Genelikle kızların depresif belirtilerini fark etmek anne-baba için daha zordur. Çünkü kızlar oğlanlara göre daha duygusal, hassas ve içine kapanık olarak görüldüklerinden, bu özelikler depresyon belirtilerini gizlemektedir. Ergenlik döneminde görülen sorunlara ilişkin risk faktörlerin başında genetik etkiler gelir (yanı aile geçmişinde anne-baba gibi yakın aile bireylerinde).
Bazen arkadaşı gibi davranıp, onları anlamak lazım.
Genetik faktörlerin yanı sıra düzenli aile yaşantısının olmaması, anne-babalar arasında yaşanan çatışmalar ergenle birlikte geçirilen zamanın ve paylaşımın yetersizliği, ailenin sosyal destekten mahrum kalması, ergenin duygusal, fiziksel, cinsel istismara maruz kalması, ailelerde en sık görülen risk faktörlerinden bazısıdır. Aynı zamanda olumsuz sosyo-ekonomik koşullar ailenin daha stresli be kaygılı olmasına yol açar.
Ergenin yaşayabileceği sorunları etkileyebilecek bir diğer unsur anne-babanın ergeni nasıl algıladığıdır. Ergeni zor ve sorunlu olarak gösteren ebeveynler, onun sorunlarına daha az duyarlık göstermektedir. Diğer yandan anne-babaların bazı anlandarda onların yetersizliklerini çok fazla vurgulamaları ergeni olumsuz yönden etkilemektedir.

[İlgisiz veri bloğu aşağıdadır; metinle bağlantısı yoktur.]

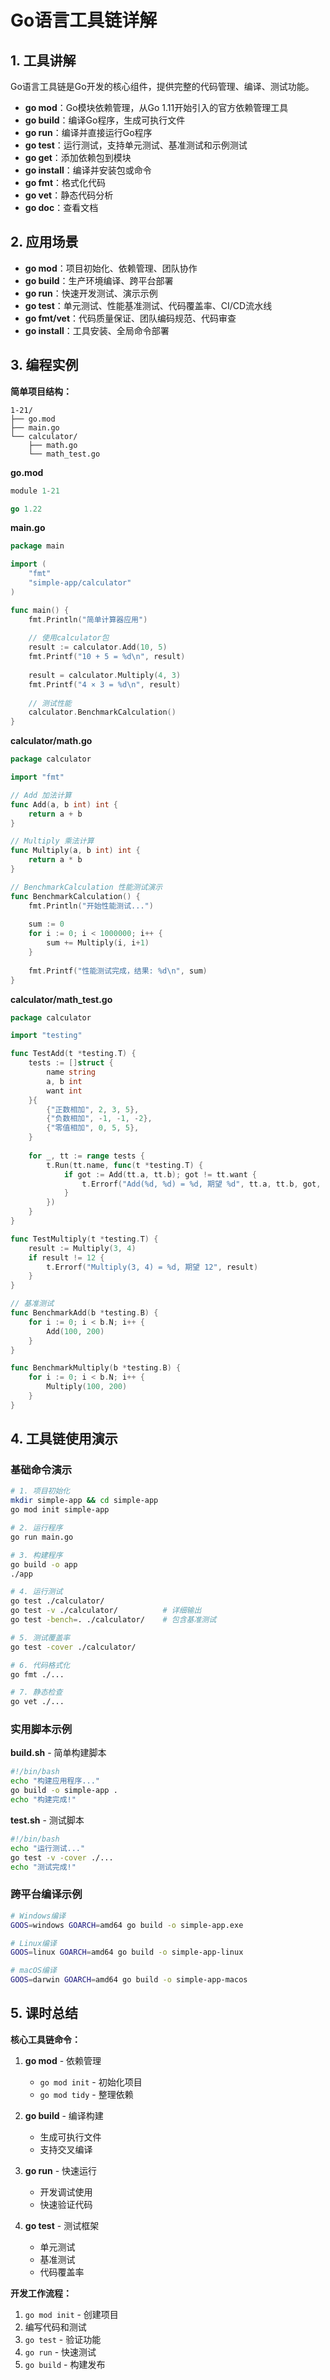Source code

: # Go语言工具链详解

## 1. 工具讲解

Go语言工具链是Go开发的核心组件，提供完整的代码管理、编译、测试功能。

- **go mod**：Go模块依赖管理，从Go 1.11开始引入的官方依赖管理工具
- **go build**：编译Go程序，生成可执行文件
- **go run**：编译并直接运行Go程序
- **go test**：运行测试，支持单元测试、基准测试和示例测试
- **go get**：添加依赖包到模块
- **go install**：编译并安装包或命令
- **go fmt**：格式化代码
- **go vet**：静态代码分析
- **go doc**：查看文档

## 2. 应用场景

- **go mod**：项目初始化、依赖管理、团队协作
- **go build**：生产环境编译、跨平台部署
- **go run**：快速开发测试、演示示例
- **go test**：单元测试、性能基准测试、代码覆盖率、CI/CD流水线
- **go fmt/vet**：代码质量保证、团队编码规范、代码审查
- **go install**：工具安装、全局命令部署

## 3. 编程实例

**简单项目结构：**
```
1-21/
├── go.mod
├── main.go
└── calculator/
    ├── math.go
    └── math_test.go
```

**go.mod**
```go
module 1-21

go 1.22
```

**main.go**
```go
package main

import (
	"fmt"
	"simple-app/calculator"
)

func main() {
	fmt.Println("简单计算器应用")
	
	// 使用calculator包
	result := calculator.Add(10, 5)
	fmt.Printf("10 + 5 = %d\n", result)
	
	result = calculator.Multiply(4, 3)
	fmt.Printf("4 × 3 = %d\n", result)
	
	// 测试性能
	calculator.BenchmarkCalculation()
}
```

**calculator/math.go**
```go
package calculator

import "fmt"

// Add 加法计算
func Add(a, b int) int {
	return a + b
}

// Multiply 乘法计算
func Multiply(a, b int) int {
	return a * b
}

// BenchmarkCalculation 性能测试演示
func BenchmarkCalculation() {
	fmt.Println("开始性能测试...")
	
	sum := 0
	for i := 0; i < 1000000; i++ {
		sum += Multiply(i, i+1)
	}
	
	fmt.Printf("性能测试完成，结果: %d\n", sum)
}
```

**calculator/math_test.go**
```go
package calculator

import "testing"

func TestAdd(t *testing.T) {
	tests := []struct {
		name string
		a, b int
		want int
	}{
		{"正数相加", 2, 3, 5},
		{"负数相加", -1, -1, -2},
		{"零值相加", 0, 5, 5},
	}
	
	for _, tt := range tests {
		t.Run(tt.name, func(t *testing.T) {
			if got := Add(tt.a, tt.b); got != tt.want {
				t.Errorf("Add(%d, %d) = %d, 期望 %d", tt.a, tt.b, got, tt.want)
			}
		})
	}
}

func TestMultiply(t *testing.T) {
	result := Multiply(3, 4)
	if result != 12 {
		t.Errorf("Multiply(3, 4) = %d, 期望 12", result)
	}
}

// 基准测试
func BenchmarkAdd(b *testing.B) {
	for i := 0; i < b.N; i++ {
		Add(100, 200)
	}
}

func BenchmarkMultiply(b *testing.B) {
	for i := 0; i < b.N; i++ {
		Multiply(100, 200)
	}
}
```

## 4. 工具链使用演示

### 基础命令演示

```bash
# 1. 项目初始化
mkdir simple-app && cd simple-app
go mod init simple-app

# 2. 运行程序
go run main.go

# 3. 构建程序
go build -o app
./app

# 4. 运行测试
go test ./calculator/
go test -v ./calculator/          # 详细输出
go test -bench=. ./calculator/    # 包含基准测试

# 5. 测试覆盖率
go test -cover ./calculator/

# 6. 代码格式化
go fmt ./...

# 7. 静态检查
go vet ./...
```

### 实用脚本示例

**build.sh** - 简单构建脚本
```bash
#!/bin/bash
echo "构建应用程序..."
go build -o simple-app .
echo "构建完成!"
```

**test.sh** - 测试脚本
```bash
#!/bin/bash
echo "运行测试..."
go test -v -cover ./...
echo "测试完成!"
```

### 跨平台编译示例

```bash
# Windows编译
GOOS=windows GOARCH=amd64 go build -o simple-app.exe

# Linux编译  
GOOS=linux GOARCH=amd64 go build -o simple-app-linux

# macOS编译
GOOS=darwin GOARCH=amd64 go build -o simple-app-macos
```

## 5. 课时总结

**核心工具链命令：**

1. **go mod** - 依赖管理
   - `go mod init` - 初始化项目
   - `go mod tidy` - 整理依赖

2. **go build** - 编译构建
   - 生成可执行文件
   - 支持交叉编译

3. **go run** - 快速运行
   - 开发调试使用
   - 快速验证代码

4. **go test** - 测试框架
   - 单元测试
   - 基准测试
   - 代码覆盖率

**开发工作流程：**
1. `go mod init` - 创建项目
2. 编写代码和测试
3. `go test` - 验证功能
4. `go run` - 快速测试
5. `go build` - 构建发布

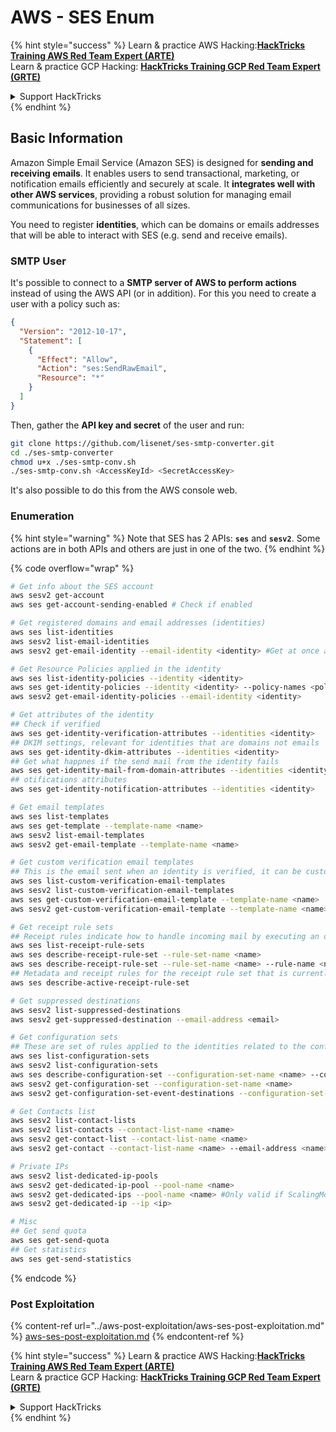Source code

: # AWS - SES Enum

{% hint style="success" %}
Learn & practice AWS Hacking:<img src="../../../.gitbook/assets/image (1) (1) (1).png" alt="" data-size="line">[**HackTricks Training AWS Red Team Expert (ARTE)**](https://training.hacktricks.xyz/courses/arte)<img src="../../../.gitbook/assets/image (1) (1) (1).png" alt="" data-size="line">\
Learn & practice GCP Hacking: <img src="../../../.gitbook/assets/image (2).png" alt="" data-size="line">[**HackTricks Training GCP Red Team Expert (GRTE)**<img src="../../../.gitbook/assets/image (2).png" alt="" data-size="line">](https://training.hacktricks.xyz/courses/grte)

<details>

<summary>Support HackTricks</summary>

* Check the [**subscription plans**](https://github.com/sponsors/carlospolop)!
* **Join the** 💬 [**Discord group**](https://discord.gg/hRep4RUj7f) or the [**telegram group**](https://t.me/peass) or **follow** us on **Twitter** 🐦 [**@hacktricks\_live**](https://twitter.com/hacktricks_live)**.**
* **Share hacking tricks by submitting PRs to the** [**HackTricks**](https://github.com/carlospolop/hacktricks) and [**HackTricks Cloud**](https://github.com/carlospolop/hacktricks-cloud) github repos.

</details>
{% endhint %}

## Basic Information

Amazon Simple Email Service (Amazon SES) is designed for **sending and receiving emails**. It enables users to send transactional, marketing, or notification emails efficiently and securely at scale. It **integrates well with other AWS services**, providing a robust solution for managing email communications for businesses of all sizes.

You need to register **identities**, which can be domains or emails addresses that will be able to interact with SES (e.g. send and receive emails).

### SMTP User

It's possible to connect to a **SMTP server of AWS to perform actions** instead of using the AWS API (or in addition). For this you need to create a user with a policy such as:

```json
{
  "Version": "2012-10-17",
  "Statement": [
    {
      "Effect": "Allow",
      "Action": "ses:SendRawEmail",
      "Resource": "*"
    }
  ]
}
```

Then, gather the **API key and secret** of the user and run:

```bash
git clone https://github.com/lisenet/ses-smtp-converter.git
cd ./ses-smtp-converter
chmod u+x ./ses-smtp-conv.sh
./ses-smtp-conv.sh <AccessKeyId> <SecretAccessKey>
```

It's also possible to do this from the AWS console web.

### Enumeration

{% hint style="warning" %}
Note that SES has 2 APIs: **`ses`** and **`sesv2`**. Some actions are in both APIs and others are just in one of the two.
{% endhint %}

{% code overflow="wrap" %}
```bash
# Get info about the SES account
aws sesv2 get-account
aws ses get-account-sending-enabled # Check if enabled

# Get registered domains and email addresses (identities)
aws ses list-identities
aws sesv2 list-email-identities
aws sesv2 get-email-identity --email-identity <identity> #Get at once all the attributes

# Get Resource Policies applied in the identity
aws ses list-identity-policies --identity <identity>
aws ses get-identity-policies --identity <identity> --policy-names <policy>
aws sesv2 get-email-identity-policies --email-identity <identity>

# Get attributes of the identity
## Check if verified
aws ses get-identity-verification-attributes --identities <identity>
## DKIM settings, relevant for identities that are domains not emails
aws ses get-identity-dkim-attributes --identities <identity>
## Get what happnes if the send mail from the identity fails
aws ses get-identity-mail-from-domain-attributes --identities <identity>
## otifications attributes
aws ses get-identity-notification-attributes --identities <identity>

# Get email templates
aws ses list-templates
aws ses get-template --template-name <name>
aws sesv2 list-email-templates
aws sesv2 get-email-template --template-name <name>

# Get custom verification email templates
## This is the email sent when an identity is verified, it can be customized
aws ses list-custom-verification-email-templates
aws sesv2 list-custom-verification-email-templates
aws ses get-custom-verification-email-template --template-name <name>
aws sesv2 get-custom-verification-email-template --template-name <name>

# Get receipt rule sets
## Receipt rules indicate how to handle incoming mail by executing an ordered list of actions
aws ses list-receipt-rule-sets
aws ses describe-receipt-rule-set --rule-set-name <name>
aws ses describe-receipt-rule-set --rule-set-name <name> --rule-name <name>
## Metadata and receipt rules for the receipt rule set that is currently active
aws ses describe-active-receipt-rule-set

# Get suppressed destinations
aws sesv2 list-suppressed-destinations
aws sesv2 get-suppressed-destination --email-address <email>

# Get configuration sets
## These are set of rules applied to the identities related to the configuration set
aws ses list-configuration-sets
aws sesv2 list-configuration-sets
aws ses describe-configuration-set --configuration-set-name <name> --configuration-set-attribute-names eventDestinations trackingOptions deliveryOptions reputationOptions
aws sesv2 get-configuration-set --configuration-set-name <name>
aws sesv2 get-configuration-set-event-destinations --configuration-set-name <name>

# Get Contacts list
aws sesv2 list-contact-lists
aws sesv2 list-contacts --contact-list-name <name>
aws sesv2 get-contact-list --contact-list-name <name>
aws sesv2 get-contact --contact-list-name <name> --email-address <name>

# Private IPs
aws sesv2 list-dedicated-ip-pools
aws sesv2 get-dedicated-ip-pool --pool-name <name>
aws sesv2 get-dedicated-ips --pool-name <name> #Only valid if ScalingMode is Standard
aws sesv2 get-dedicated-ip --ip <ip>

# Misc
## Get send quota
aws ses get-send-quota
## Get statistics
aws ses get-send-statistics
```
{% endcode %}

### Post Exploitation

{% content-ref url="../aws-post-exploitation/aws-ses-post-exploitation.md" %}
[aws-ses-post-exploitation.md](../aws-post-exploitation/aws-ses-post-exploitation.md)
{% endcontent-ref %}

{% hint style="success" %}
Learn & practice AWS Hacking:<img src="../../../.gitbook/assets/image (1) (1) (1).png" alt="" data-size="line">[**HackTricks Training AWS Red Team Expert (ARTE)**](https://training.hacktricks.xyz/courses/arte)<img src="../../../.gitbook/assets/image (1) (1) (1).png" alt="" data-size="line">\
Learn & practice GCP Hacking: <img src="../../../.gitbook/assets/image (2).png" alt="" data-size="line">[**HackTricks Training GCP Red Team Expert (GRTE)**<img src="../../../.gitbook/assets/image (2).png" alt="" data-size="line">](https://training.hacktricks.xyz/courses/grte)

<details>

<summary>Support HackTricks</summary>

* Check the [**subscription plans**](https://github.com/sponsors/carlospolop)!
* **Join the** 💬 [**Discord group**](https://discord.gg/hRep4RUj7f) or the [**telegram group**](https://t.me/peass) or **follow** us on **Twitter** 🐦 [**@hacktricks\_live**](https://twitter.com/hacktricks_live)**.**
* **Share hacking tricks by submitting PRs to the** [**HackTricks**](https://github.com/carlospolop/hacktricks) and [**HackTricks Cloud**](https://github.com/carlospolop/hacktricks-cloud) github repos.

</details>
{% endhint %}
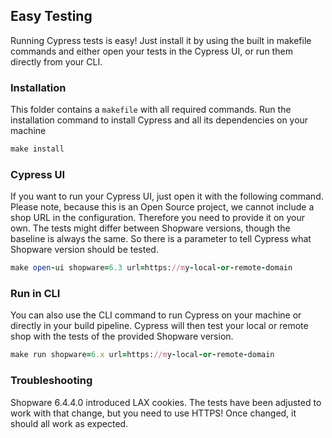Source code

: 
## Easy Testing

Running Cypress tests is easy!
Just install it by using the built in makefile commands
and either open your tests in the Cypress UI, or run them directly from your CLI.


### Installation

This folder contains a `makefile` with all required commands.
Run the installation command to install Cypress and all its dependencies on your machine

```ruby 
make install
```


### Cypress UI
If you want to run your Cypress UI, just open it with the following command.
Please note, because this is an Open Source project, we cannot include a
shop URL in the configuration. Therefore you need to provide it on your own.
The tests might differ between Shopware versions, though the baseline is always the same.
So there is a parameter to tell Cypress what Shopware version should be tested.

```ruby 
make open-ui shopware=6.3 url=https://my-local-or-remote-domain 
```

### Run in CLI
You can also use the CLI command to run Cypress on your machine or directly in your build pipeline.
Cypress will then test your local or remote shop with the tests of the provided Shopware version.

```ruby 
make run shopware=6.x url=https://my-local-or-remote-domain 
```

### Troubleshooting

Shopware 6.4.4.0 introduced LAX cookies.
The tests have been adjusted to work with that change, but you need to use HTTPS!
Once changed, it should all work as expected.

Ergen anne-baba ilişkisini etkileyen bir diğer önemli etmen anne ve babanın uzun çalışma saatleri nedeniyle ergeni denetleme olanaklarının azalmasıdır. Burada önemli olan çalışan anne-babaların ergenin okul sonrası tek başına, herhangi bir yetişkin gözetiminde olmadan geçirdikleri zamanı olabildiğince denetleyebilmelidir. Ergenin çok uzun süre yanlız kalmaması için okul sonrasi bazı etkinliklere ilgilerine yönelik kurslara yada hobi gruplarına katılması için desteklemek etkili bir yöntem olarak kullanilabilir.